Ini Alasan Mengapa Orang Gila dan Anak Kecil tak Wajib Puasa
Pada laman nuonline dijelaskan pula bahwa Imam Al-Amidi berpendapat:
اتَّفَقَ الْعُقَلَاءُ عَلَى أَنَّ شَرْطَ الْمُكَلَّفِ أَنْ يَكُونَ عَاقِلًا فَاهِمًا لِلتَّكْلِيفِ، لِأَنَّ التَّكْلِيفَ وَخِطَابَ مَنْ لَا عَقْلَ لَهُ وَلَا فَهْمَ مُحَالٌ
“Ulama bersepakat bahwa syarat mukallaf adalah ia berakal (mampu secara intelektual) dan memahami taklif syariat, karena taklif dan berbicara kepada orang yang tidak berakal (terganggu intelektualnya) dan tidak mampu memahami pembicaraan itu mustahil.” (Syekh Ali Al-Âmidi, Al-Ihkâm fî Ushûlil Ahkâm, [Beirut, Al-Maktabul Islâmi, juz I, halaman 150).
Untuk dapat terkena taklif, seseorang harus “berakal” dalam artian mampu secara intelektual, mampu memahami kewajiban ibadah, dan mampu memahami serta mengamalkan syarat dan rukunnya.
Karena itu, orang yang gila atau istilah lainnya orang dengan gangguan jiwa (ODGJ), maupun anak kecil, termasuk dalam kategori belum berakal, dan tidak terkena taklif (kewajiban menjalankan syariat).
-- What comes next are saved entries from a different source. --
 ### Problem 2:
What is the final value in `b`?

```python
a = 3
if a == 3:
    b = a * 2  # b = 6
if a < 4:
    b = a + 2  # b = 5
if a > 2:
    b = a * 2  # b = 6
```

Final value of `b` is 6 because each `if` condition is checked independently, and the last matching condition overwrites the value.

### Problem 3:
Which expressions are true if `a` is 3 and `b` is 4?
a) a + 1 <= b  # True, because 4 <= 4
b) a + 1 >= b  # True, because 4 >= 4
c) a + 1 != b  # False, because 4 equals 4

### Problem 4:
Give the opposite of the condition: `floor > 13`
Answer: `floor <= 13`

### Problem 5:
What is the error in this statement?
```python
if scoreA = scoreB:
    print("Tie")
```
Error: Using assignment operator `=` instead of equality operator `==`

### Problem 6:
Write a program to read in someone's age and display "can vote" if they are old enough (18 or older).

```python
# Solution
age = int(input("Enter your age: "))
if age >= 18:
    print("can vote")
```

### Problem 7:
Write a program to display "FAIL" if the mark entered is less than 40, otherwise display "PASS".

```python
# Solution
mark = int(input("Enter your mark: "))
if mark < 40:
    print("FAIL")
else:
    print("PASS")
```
Nah, sudah jelas khan¸mengapa orang gila dan anak kecil itu tidak diwajibkan berpuasa dan juga melaksanakan shalat. Sebab, orang gila dianggap tidak berakal. Namun, apabila sudah sembuh dari penyakit gila itu, dia berkewajiban berpuasa, tapi tidak wajib mengganti puasa yang ditinggalkan pada saat dia sakit tersebut.